Look into if we can find this data using MaxMind and if not, what are potential other options for getting this data. (@STran might have more context here.)

Event Timeline

Restricted Application changed the subtype of this task from "Task" to "Spike". · View Herald TranscriptAug 30 2022, 4:15 PM

Maxmind provides a conversion tool, its limitation however is that it works off csv files, converts from csv and its output is also in csv.
From testing this tool, I was able to get ranges given a network. e.g given 1.0.8.0/21 the out put was 1.0.8.0-1.0.15.255 for range.
since we have this data by using the trait example using of getting network rat the end of this example.
We could create our own utility function that calculates the range given ip that is represented in cidr format.

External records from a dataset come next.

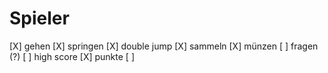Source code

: # Spieler

[X] gehen
[X] springen 
	[X] double jump
[X] sammeln 
	[X] münzen 
	[ ] fragen (?)
[ ] high score 
	[X] punkte
	[ ] 


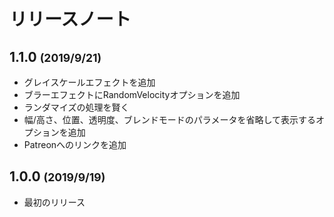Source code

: # リリースノート
## 1.1.0 <small>(2019/9/21)</small>
* グレイスケールエフェクトを追加
* ブラーエフェクトにRandomVelocityオプションを追加
* ランダマイズの処理を賢く
* 幅/高さ、位置、透明度、ブレンドモードのパラメータを省略して表示するオプションを追加
* Patreonへのリンクを追加

## 1.0.0 <small>(2019/9/19)</small>
* 最初のリリース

@Prtksxna @STran @TThoabala am I right in thinking that we want to do more than just convert an address in CIDR notation to the range of IP addresses that it represents?

Do we want to look up the assigned block to which an IP address belongs?

If the difference isn't clear, here's my understanding:

  • 185.225.28.154 (example from the task description) is an IP address
  • 2 network routing blocks were found for this IP address:
    • 185.225.28.144/28 (in CIDR notation) which is the range 185.225.28.144 - 185.225.28.159
    • 185.225.28.0/24 (in CIDR notation) which is the range 185.225.28.0 - 185.225.28.255
    • (The first network routing block looks more interesting, since there are more details about it, but for some reason the second one is the one references by the key asn_cidr... Not sure why...)

We could create our own utility function that calculates the range given ip that is represented in cidr format.

MediaWiki has this utility:

>>> IPUtils::formatHex(IPUtils::parseRange('185.225.28.154/24')[0]);
=> "185.225.28.0"

>>> IPUtils::formatHex(IPUtils::parseRange('185.225.28.154/24')[1]);
=> "185.225.28.255"

Do we want to look up the assigned block to which an IP address belongs?

I think yes.

However doesn't seem like max mind can help us with this.
I ran

use MaxMind\Db\Reader;
$reader = new Reader('/var/www/html/w/enterprise/GeoIP2-Enterprise.mmdb');
print_r($reader->getWithPrefixLen('185.225.28.154')) //returns 24

returns 24 which gives out the range 185.225.28.0 - 185.225.28.255 as mentioned above.

@Prtksxna is this what the user was looking for or something like what @Tchanders posted?

Thanks for sharing example output @TThoabala @Tchanders!

am I right in thinking that we want to do more than just convert an address in CIDR notation to the range of IP addresses that it represents?
Do we want to look up the assigned block to which an IP address belongs?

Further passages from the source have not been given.